In a fiber draw experiment, we noticed that rings of shrinking thickness naturally appeared in the cladding region, and the cladding rings maintained the same cross-sectional area. This type of fiber—a Fresnel fiber—is analogous to a Fresnel lens, which is made of glass layers with equal area. And just as the Fresnel lens has special transmission properties, so too does the Fresnel fiber: they can be used as sensors for measuring temperature and pressure of gases and liquids, and—properly designed to possess large effective area with flat dispersion—they can be useful in long-distance wavelength-division-multiplexed (WDM) fiber-optic communication links.1 If designed with a small effective area, then they are suitable for use in such applications as solitons and nonlinear fiber devices.2, 3
To explore the Fresnel fiber's capability in sensing certain gases and liquids, we designed several hollow-core Fresnel fibers and filled up the core region with a gas or liquid. Doing so changes the propagation constant, which then can be detected using phase detection techniques. In one experiment, we simulated a Fresnel fiber with core radius of 1μm, Δ=0.0339, ring area=10μm2, and with 11 cladding layers. The core region is assumed to be initially filled with air. Then, the core is filled with a gaseous material, such as carbon dioxide (CO2) at 32°F (dielectric constant=1.6), or filled with a liquid, such as kerosene at 70° F (dielectric constant=1.8). We then calculated the normalized propagation constant of the fundamental modes for the three cases (see Figure 1). The changes in propagation constant can be quantified using an interferometric technique and then related to the substance filling the core.
These same Fresnel fibers are also sensitive to temperature and pressure. The propagation constant changes with temperature because the refractive indices of the material inside the core region as well as those of the solid layers change with temperature. In pressure applications, the normalized propagation constant is changed because pressure disturbs the thicknesses of cladding layers and their refractive indices due to the elasto-optic effect.

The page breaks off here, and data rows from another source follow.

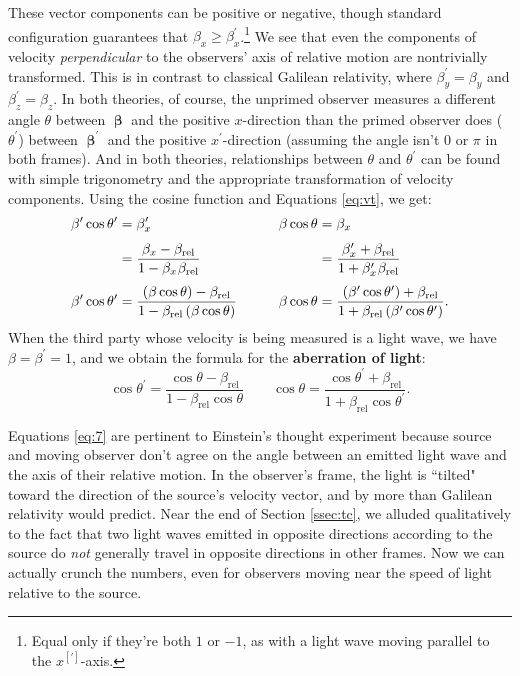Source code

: \documentclass[12pt]{article}
\newcommand{\vvbeta}{\bm{\upbeta}}
\begin{document}
These vector components can be positive or negative, though standard configuration guarantees that $ \beta_x \geq \beta_x^\prime $.\footnote{Equal only if they're both $1$ or $-1$, as with a light wave moving parallel to the $x^{[\prime]}$-axis.} We see that even the components of velocity \emph{perpendicular} to the observers' axis of relative motion are nontrivially transformed. This is in contrast to classical Galilean relativity, where $\beta_y^{\prime} = \beta_y$ and $\beta_z^{\prime} = \beta_z$. In both theories, of course, the unprimed observer measures a different angle $\theta$ between $\vvbeta$ and the positive $x$-direction than the primed observer does ($\theta^\prime$) between $\vvbeta^{\prime}$ and the positive $x^\prime$-direction (assuming the angle isn't $0$ or $\pi$ in both frames). And in both theories, relationships between $\theta$ and $\theta^{\prime}$ can be found with simple trigonometry and the appropriate transformation of velocity components. Using the cosine function and Equations \ref{eq:vt}, we get:
\begin{equation*}
\begin{aligned}
\beta^\prime \cos \theta^\prime &= \beta_x^\prime &\qquad \beta \cos \theta &= \beta_x \\[3pt]
&= \dfrac{\beta_x - \beta_{\textrm{rel}}}{1 - \beta_{x} \mkern1mu \beta_{\textrm{rel}}} &\qquad &= \dfrac{\beta_x^\prime + \beta_{\textrm{rel}}}{1 + \beta_x^\prime \mkern1mu \beta_{\textrm{rel}}} \\[3pt]
\beta^\prime \cos \theta^\prime &= \frac{\left( \beta \cos \theta \right) - \beta_{\textrm{rel}}}{1 - \beta_{\textrm{rel}} \left( \beta \cos \theta \right)} &\qquad \beta \cos \theta &=\frac{\left( \beta^\prime \cos \theta^\prime \right) + \beta_{\textrm{rel}}}{1 + \beta_{\textrm{rel}} \left( \beta^\prime \cos \theta^\prime \right)} .
\end{aligned}
\end{equation*}
When the third party whose velocity is being measured is a light wave, we have $\beta = \beta^\prime = 1$, and we obtain the formula for the \textbf{aberration of light}:
\begin{equation}\label{eq:7}
\cos \theta^\prime =\frac{\cos \theta - \beta_{\textrm{rel}}}{1 - \beta_{\textrm{rel}} \cos \theta} \qquad \cos \theta =\frac{\cos \theta^\prime + \beta_{\textrm{rel}}}{1 + \beta_{\textrm{rel}} \cos \theta^\prime}.
\end{equation}

Equations \ref{eq:7} are pertinent to Einstein's thought experiment because source and moving observer don't agree on the angle between an emitted light wave and the axis of their relative motion. In the observer's frame, the light is ``tilted" toward the direction of the source's velocity vector, and by more than Galilean relativity would predict. Near the end of Section \ref{ssec:tc}, we alluded qualitatively to the fact that two light waves emitted in opposite directions according to the source do \emph{not} generally travel in opposite directions in other frames. Now we can actually crunch the numbers, even for observers moving near the speed of light relative to the source.
\end{document}
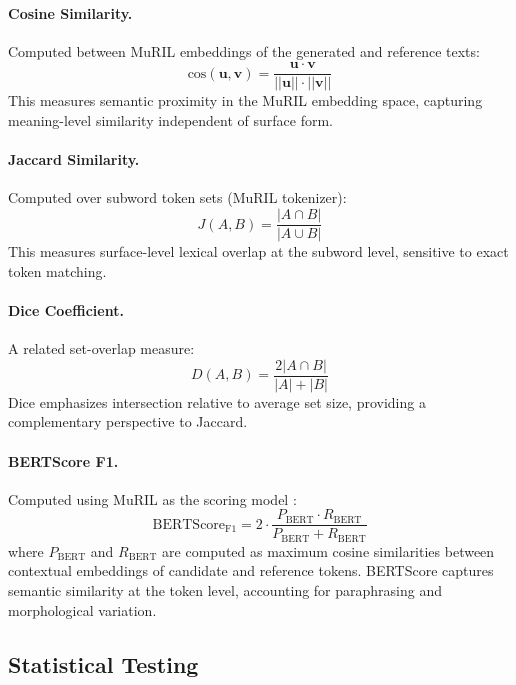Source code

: \documentclass[11pt]{article}
\begin{document}
\paragraph{Cosine Similarity.}
Computed between MuRIL embeddings of the generated and reference texts:
\begin{equation}
    \text{cos}(\mathbf{u}, \mathbf{v}) = \frac{\mathbf{u} \cdot \mathbf{v}}{||\mathbf{u}|| \cdot ||\mathbf{v}||}
\end{equation}
This measures semantic proximity in the MuRIL embedding space, capturing meaning-level similarity independent of surface form.

\paragraph{Jaccard Similarity.}
Computed over subword token sets (MuRIL tokenizer):
\begin{equation}
    J(A, B) = \frac{|A \cap B|}{|A \cup B|}
\end{equation}
This measures surface-level lexical overlap at the subword level, sensitive to exact token matching.

\paragraph{Dice Coefficient.}
A related set-overlap measure:
\begin{equation}
    D(A, B) = \frac{2|A \cap B|}{|A| + |B|}
\end{equation}
Dice emphasizes intersection relative to average set size, providing a complementary perspective to Jaccard.

\paragraph{BERTScore F1.}
Computed using MuRIL as the scoring model \citep{zhang-etal-2020-bertscore}:
\begin{equation}
    \text{BERTScore}_{\text{F1}} = 2 \cdot \frac{P_{\text{BERT}} \cdot R_{\text{BERT}}}{P_{\text{BERT}} + R_{\text{BERT}}}
\end{equation}
where $P_{\text{BERT}}$ and $R_{\text{BERT}}$ are computed as maximum cosine similarities between contextual embeddings of candidate and reference tokens. BERTScore captures semantic similarity at the token level, accounting for paraphrasing and morphological variation.

\subsection{Statistical Testing}
\label{subsec:statstesting}
\end{document}
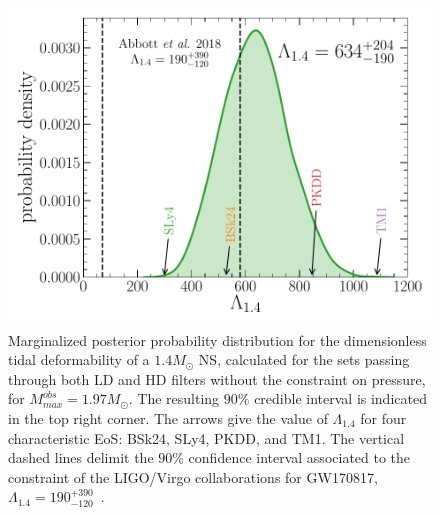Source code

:\begin{figure}[!t]
  \begin{center}
    \includegraphics[width=0.9\linewidth]{figures/lambda14_bayes.pdf}
  \end{center}
  \caption[Marginalized posterior probability distribution for the 
  dimensionless tidal deformability of a $1.4M_\odot$ neutron star]{
    Marginalized posterior probability distribution for the
    dimensionless tidal deformability of a $1.4M_\odot$ NS, calculated for the 
    sets passing through both LD and HD filters without the constraint on 
    pressure, for $M_{max}^{obs}=1.97M_\odot$. The resulting $90\%$ credible 
    interval is indicated in the top right corner. The arrows give the value of 
    $\Lambda_{1.4}$ for four characteristic EoS: BSk24, SLy4, PKDD, and TM1. 
    The vertical dashed lines delimit the $90\%$ confidence interval associated 
    to the constraint of the LIGO/Virgo collaborations for GW170817, 
  $\Lambda_{1.4}=190_{-120}^{+390}$~\cite{GW1}.}\label{fig:lambda14_bayes}
\end{figure}


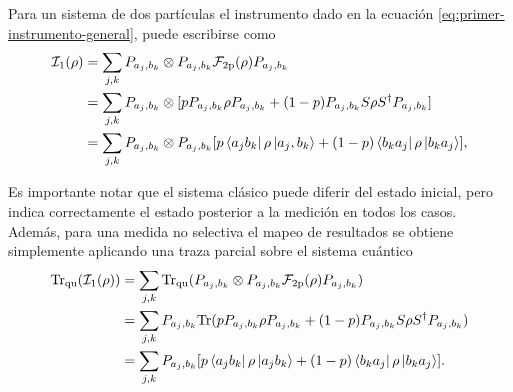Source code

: Para un sistema de dos partículas el instrumento dado en la ecuación {\eqref{eq:primer-instrumento-general}}, puede escribirse como\begin{equation}\label{eq:fisrtinstrument2p}
    \begin{split}
        \mathcal{I}_1{(\rho)}&=\sum_{j,k}P_{a_j,b_k}\otimes P_{a_j,b_k} \mathcal{F}_{2\text{p}}(\rho) P_{a_j,b_k}\\
        &=\sum_{j,k}P_{a_j,b_k}\otimes[p P_{a_j,b_k}\rho P_{a_j,b_k}+(1-p)P_{a_j,b_k}S\rho S^\dagger P_{a_j,b_k}]\\
        &=\sum_{j,k}P_{a_j,b_k}\otimes P_{a_j,b_k} [p \bra{a_j b_k}\rho \ket{a_j,b_k}+(1-p)\bra{b_k a_j }\rho \ket {b_k a_j}],
\end{split}
\end{equation}




% 

Es importante notar que el sistema clásico  puede diferir del estado inicial, pero  indica correctamente el estado posterior a la medición en todos los casos. Además, para una medida no selectiva el mapeo de resultados se obtiene simplemente aplicando una traza parcial sobre el sistema cuántico 
\begin{equation}\label{eq:traza_q_1instrument2p}
    \begin{split}
        {\rm Tr}_{\text{qu}}(\mathcal{I}_1{(\rho)})&=\sum_{j,k}{\rm Tr}_{\text{qu}}(P_{a_j,b_k}\otimes P_{a_j,b_k} \mathcal{F}_{2\text{p}}(\rho) P_{a_j,b_k})\\
        &=\sum_{j,k}P_{a_j,b_k}{\rm Tr}(p P_{a_j,b_k}\rho P_{a_j,b_k}+(1-p)P_{a_j,b_k}S\rho S^\dagger P_{a_j,b_k})\\
        &=\sum_{j,k}P_{a_j,b_k}[p \bra{a_j b_k}\rho\ket{a_j b_k} +(1-p)\bra{b_k a_j}\rho \ket{b_k a_j}].
\end{split}
\end{equation} 


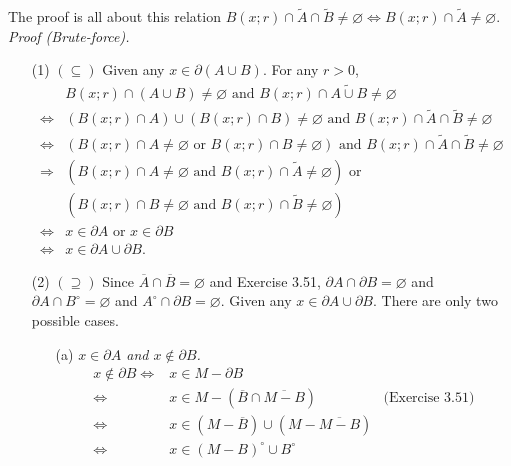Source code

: \documentclass{article}
\begin{document}
The proof is all about this relation
$B(x;r) \cap \widetilde{A} \cap \widetilde{B} \neq \varnothing
\Longleftrightarrow
B(x;r) \cap \widetilde{A} \neq \varnothing.$ \\

\emph{Proof (Brute-force).}
\begin{enumerate}
\item[(1)]
$(\subseteq)$
Given any $x \in \partial(A \cup B)$.
For any $r > 0$,
\begin{align*}
&B(x;r) \cap (A \cup B) \neq \varnothing \text{ and }
B(x;r) \cap \widetilde{A \cup B} \neq \varnothing \\
\Longleftrightarrow&
(B(x;r) \cap A) \cup (B(x;r) \cap B) \neq \varnothing \text{ and }
B(x;r) \cap \widetilde{A} \cap \widetilde{B} \neq \varnothing \\
\Longleftrightarrow&
( B(x;r) \cap A \neq \varnothing
  \text{ or } B(x;r) \cap B \neq \varnothing )
\text{ and }
B(x;r) \cap \widetilde{A} \cap \widetilde{B} \neq \varnothing \\
\Longrightarrow&
( B(x;r) \cap A \neq \varnothing
  \text{ and } B(x;r) \cap \widetilde{A} \neq \varnothing)
\text{ or } \\
&( B(x;r) \cap B \neq \varnothing
  \text{ and } B(x;r) \cap \widetilde{B} \neq \varnothing) \\
\Longleftrightarrow&
x \in \partial A \text{ or } x \in \partial B \\
\Longleftrightarrow&
x \in \partial A \cup \partial B.
\end{align*}
\item[(2)]
$(\supseteq)$
Since $\overline{A} \cap \overline{B} = \varnothing$ and Exercise 3.51,
$\partial A \cap \partial B = \varnothing$
and $\partial A \cap B^{\circ} = \varnothing$
and $A^{\circ} \cap \partial B = \varnothing$.
Given any $x \in \partial A \cup \partial B$.
There are only two possible cases.
  \begin{enumerate}
  \item[(a)]
  \emph{$x \in \partial A$ and $x \not\in \partial B$.}
  \begin{align*}
  x \not\in \partial B
  \Longleftrightarrow&
  x \in M - \partial B \\
  \Longleftrightarrow&
  x \in M - ( \overline{B} \cap \overline{M-B})
    &\text{(Exercise 3.51)} \\
  \Longleftrightarrow&
  x \in (M - \overline{B}) \cup (M - \overline{M-B}) \\
  \Longleftrightarrow&
  x \in (M-B)^{\circ} \cup B^{\circ}

\end{align*}
\end{enumerate}
\end{enumerate}
\end{document}
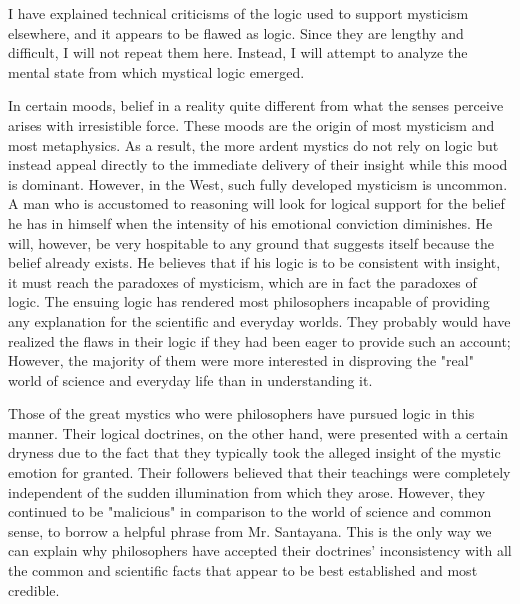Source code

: \documentclass[a4paper,12pt]{book}[2004/02/16]
\theoremstyle{ilemma}
\theoremstyle{itheorem}
\theoremstyle{iother}
\theoremstyle{icorollary}
\theoremstyle{numcorollary}
\theoremstyle{idefinition}
\begin{document}
I have explained technical criticisms of the logic used to support mysticism elsewhere, and it appears to be flawed as logic. Since they are lengthy and difficult, I will not repeat them here. Instead, I will attempt to analyze the mental state from which mystical logic emerged.

In certain moods, belief in a reality quite different from what the senses perceive arises with irresistible force. These moods are the origin of most mysticism and most metaphysics. As a result, the more ardent mystics do not rely on logic but instead appeal directly to the immediate delivery of their insight while this mood is dominant. However, in the West, such fully developed mysticism is uncommon. A man who is accustomed to reasoning will look for logical support for the belief he has in himself when the intensity of his emotional conviction diminishes. He will, however, be very hospitable to any ground that suggests itself because the belief already exists. He believes that if his logic is to be consistent with insight, it must reach the paradoxes of mysticism, which are in fact the paradoxes of logic. The ensuing logic has rendered most philosophers incapable of providing any explanation for the scientific and everyday worlds. They probably would have realized the flaws in their logic if they had been eager to provide such an account; However, the majority of them were more interested in disproving the "real" world of science and everyday life than in understanding it.

Those of the great mystics who were philosophers have pursued logic in this manner. Their logical doctrines, on the other hand, were presented with a certain dryness due to the fact that they typically took the alleged insight of the mystic emotion for granted. Their followers believed that their teachings were completely independent of the sudden illumination from which they arose. However, they continued to be "malicious" in comparison to the world of science and common sense, to borrow a helpful phrase from Mr. Santayana. This is the only way we can explain why philosophers have accepted their doctrines' inconsistency with all the common and scientific facts that appear to be best established and most credible.
\end{document}
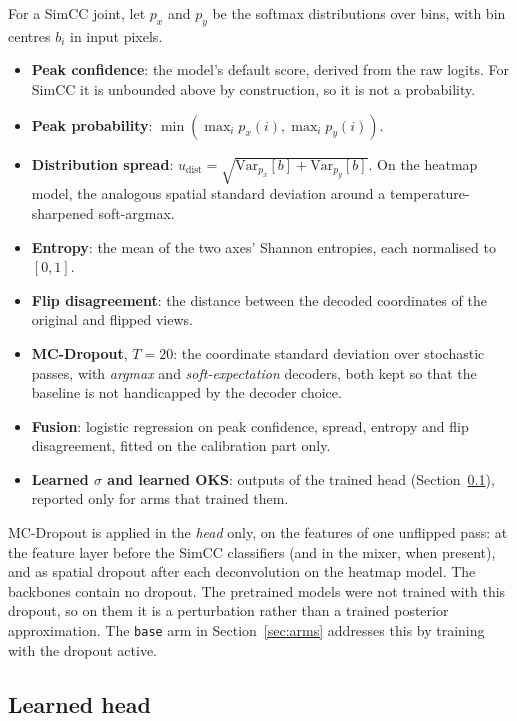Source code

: \documentclass[preprint,11pt]{elsarticle}
\begin{document}
For a SimCC joint, let $p_x$ and $p_y$ be the softmax distributions over bins, with bin centres
$b_i$ in input pixels.
\begin{itemize}
\item \textbf{Peak confidence}: the model's default score, derived from the raw logits. For
SimCC it is unbounded above by construction, so it is not a probability.
\item \textbf{Peak probability}: $\min(\max_i p_x(i), \max_i p_y(i))$.
\item \textbf{Distribution spread}: $u_{\text{dist}} = \sqrt{\mathrm{Var}_{p_x}[b] +
\mathrm{Var}_{p_y}[b]}$. On the heatmap model, the analogous spatial standard deviation around
a temperature-sharpened soft-argmax.
\item \textbf{Entropy}: the mean of the two axes' Shannon entropies, each normalised to $[0,1]$.
\item \textbf{Flip disagreement}: the distance between the decoded coordinates of the original
and flipped views.
\item \textbf{MC-Dropout}, $T{=}20$: the coordinate standard deviation over stochastic passes,
with \emph{argmax} and \emph{soft-expectation} decoders, both kept so that the baseline is not
handicapped by the decoder choice.
\item \textbf{Fusion}: logistic regression on peak confidence, spread, entropy and flip
disagreement, fitted on the calibration part only.
\item \textbf{Learned $\sigma$ and learned OKS}: outputs of the trained head
(Section~\ref{sec:learned}), reported only for arms that trained them.
\end{itemize}

MC-Dropout is applied in the \emph{head} only, on the features of one unflipped pass:
at the feature layer before the SimCC classifiers (and in the mixer, when present), and as
spatial dropout after each deconvolution on the heatmap model. The backbones contain no dropout.
The pretrained models were not trained with this dropout, so on them it is a perturbation rather
than a trained posterior approximation. The \texttt{base} arm in Section~\ref{sec:arms} addresses
this by training with the dropout active.

\subsection{Learned head}\label{sec:learned}
\end{document}
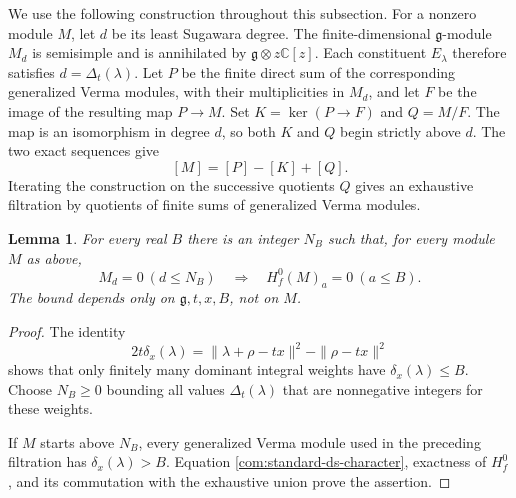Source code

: \documentclass[11pt,a4paper]{amsart}
\numberwithin{equation}{section}
\newtheorem{lemma}[theorem]{Lemma}
\theoremstyle{definition}
\theoremstyle{remark}
\newcommand{\C}{\mathbb C}
\newcommand{\g}{\mathfrak g}
\begin{document}
We use the following construction throughout this subsection. For a
nonzero module $M$, let $d$ be its least Sugawara degree. The finite-dimensional $\g$-module $M_d$ is semisimple and is annihilated by $\g\otimes z\C[z]$.
Each constituent $E_\lambda$ therefore satisfies
$d=\Delta_t(\lambda)$. Let $P$ be the finite direct sum of the
corresponding generalized Verma modules, with their multiplicities in $M_d$, and let
$F$ be the image of the resulting map $P\to M$. Set
$K=\ker(P\to F)$ and $Q=M/F$. The map is an isomorphism in degree
$d$, so both $K$ and $Q$ begin strictly above $d$. The two exact
sequences give
\begin{equation}\label{com:degree-decomposition}
 [M]=[P]-[K]+[Q].
\end{equation}
Iterating the construction on the successive quotients $Q$ gives an
exhaustive filtration by quotients of finite sums of generalized Verma modules.


\begin{lemma}\label{com:tail}
For every real $B$ there is an integer $N_B$ such that, for every
module $M$ as above,
$$
 M_d=0\ (d\le N_B)\quad\Longrightarrow\quad
 H_f^0(M)_a=0\ (a\le B).
$$
The bound depends only on $\g,t,x,B$, not on $M$.
\end{lemma}
\begin{proof}
The identity
\begin{equation}\label{com:coercivity}
 2t\delta_x(\lambda)
 =\|\lambda+\rho-tx\|^2-\|\rho-tx\|^2
\end{equation}
shows that only finitely many dominant integral weights have
$\delta_x(\lambda)\le B$. Choose $N_B\ge0$ bounding all values
$\Delta_t(\lambda)$ that are nonnegative integers for these weights.

If $M$ starts above $N_B$, every generalized Verma module used in the preceding
filtration has $\delta_x(\lambda)>B$. Equation
\eqref{com:standard-ds-character}, exactness of $H_f^0$, and its
commutation with the exhaustive union prove the assertion.
\end{proof}
\end{document}

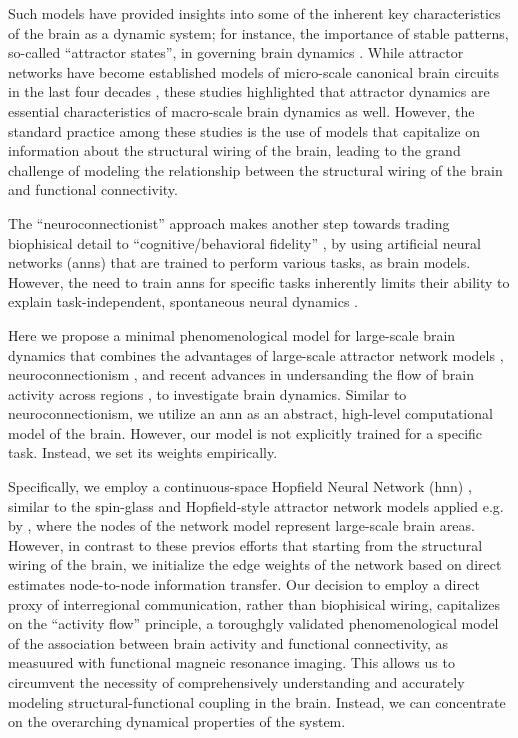 \documentclass{article}
\begin{document}
Such models have provided insights into some of the inherent key characteristics of the brain as a dynamic system; for instance, the importance of stable patterns, so-called ``attractor states'', in governing brain dynamics \citep{deco2012anatomy, golos2015multistability, hansen2015functional}. While attractor networks have become established models of micro-scale canonical brain circuits in the last four decades \citep{khona2022attractor}, these studies highlighted that attractor dynamics are essential characteristics of macro-scale brain dynamics as well. However, the standard practice among these studies is the use of models that capitalize on information about the structural wiring of the brain, leading to the grand challenge of modeling the relationship between the structural wiring of the brain and functional connectivity.

The ``neuroconnectionist'' approach \citep{doerig2023neuroconnectionist} makes another step towards trading biophisical detail to ``cognitive/behavioral fidelity'' \citep{kriegeskorte2018cognitive}, by using artificial neural networks (\acrshort{ann}s) that are trained to perform various tasks, as brain models. However, the need to train \acrshort{ann}s for specific tasks inherently limits their ability to explain task-independent, spontaneous neural dynamics \citep{richards2019deep}.

Here we propose a minimal phenomenological model for large-scale brain dynamics that combines the advantages of large-scale attractor network models \citep{golos2015multistability}, neuroconnectionism \citep{doerig2023neuroconnectionist}, and recent advances in undersanding the flow of brain activity across regions \citep{cole2016activity}, to investigate brain dynamics.
Similar to neuroconnectionism, we utilize an \acrshort{ann} as an abstract, high-level computational model of the brain.
However, our model is not explicitly trained for a specific task. Instead, we set its weights empirically.

Specifically, we employ a continuous-space Hopfield Neural Network (\acrshort{hnn}) \citep{hopfield1982neural, krotov2023new}, similar to the spin-glass and Hopfield-style attractor network models applied e.g. by \citet{deco2012anatomy, golos2015multistability}, where the nodes of the network model represent large-scale brain areas. However, in contrast to these previos efforts that starting from the structural wiring of the brain, we initialize the edge weights of the network based on direct estimates node-to-node information transfer. Our decision to employ a direct proxy of interregional communication, rather than biophisical wiring, capitalizes on the ``activity flow'' \citep{cole2016activity, ito2017cognitive} principle, a toroughgly validated phenomenological model of the association between brain activity and functional connectivity, as measuured with functional magneic resonance imaging.
This allows us to circumvent the necessity of comprehensively understanding and accurately modeling structural-functional coupling in the brain. Instead, we can concentrate on the overarching dynamical properties of the system.
\end{document}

Figure 1. Comparison of normalized propagation constants for the fundamental modes when the core region of Fresnel fiber is filled with air, carbon dioxide (CO2), or kerosene.
In fiber-optic communication systems, where it is important for the fiber to provide both minimum attenuation and dispersion, typical dispersion-shifted fibers provide nearly zero chromatic dispersion at 1.55μm, which is the wavelength of minimum attenuation in silica-based fibers. Fresnel fiber designs also are capable of providing nearly zero dispersion at at 1.55μm with effective areas ranging from 15.6μm2 to 152.7μm2. Several such single-mode Fresnel fiber designs are characterized in Figure 2.
In wavelength-division-multiplexed (WDM) optical fiber systems, typical dispersion-flattened fibers provide the required small and relatively flat (nearly constant) chromatic dispersion over an extended range of wavelengths. Fresnel fibers designed as dispersion-flattened single-mode fibers also exhibit the required characteristics; Figure 3 shows the dispersion characteristics of two such fibers. The first has a chromatic dispersion of 0.26ps/nm.km and a dispersion slope of 0.004ps/nm2.km at 1.55μm wavelength. In addition, the dispersion is within ±5ps/nm.km over a wide wavelength range (1.32μm to 1.97μm), as shown in Figure 3(a). The second fiber has a chromatic dispersion of 0.025ps/nm.km and a dispersion slope of 0.002ps/nm2.km at 1.55μm wavelength. In this fiber, the dispersion is within ±3ps/nm.km over even a wider wavelength range (1.34μm to 2.05μm), as shown in Figure 3(b).
Figure 2. Effective area for ten different Fresnel fiber designs.
Figure 3. Dispersion characteristics for two different dispersion-flattened Fresnel fiber designs.
Fresnel fibers may be used also when upgrading 1.3μm fiber-optic systems. These systems have a fairly large positive dispersion at 1.55μm. Dispersion-compensating fibers are used that have very large negative chromatic dispersion at 1.55μm, compensating for the accumulated positive dispersion over the fiber's link and allowing small attenuation at 1.55μm. Figure 4 illustrates a dispersion-compensating Fresnel fiber design that provides a total dispersion of -134ps/nm.km and dispersion slope of 0.003ps/nm2.km between 1.5 and 1.6μm.
In conclusion, Fresnel fibers—consisting of a central core region and multiple equal-area cladding rings—may be used in gas or liquid sensing applications. Fresnel fibers also may be constructed to provide desirable dispersion and/or effective area properties, making them suitable in various communication applications.
Figure 4. Dispersion characteristics for a dispersion-compensating Fresnel fiber design.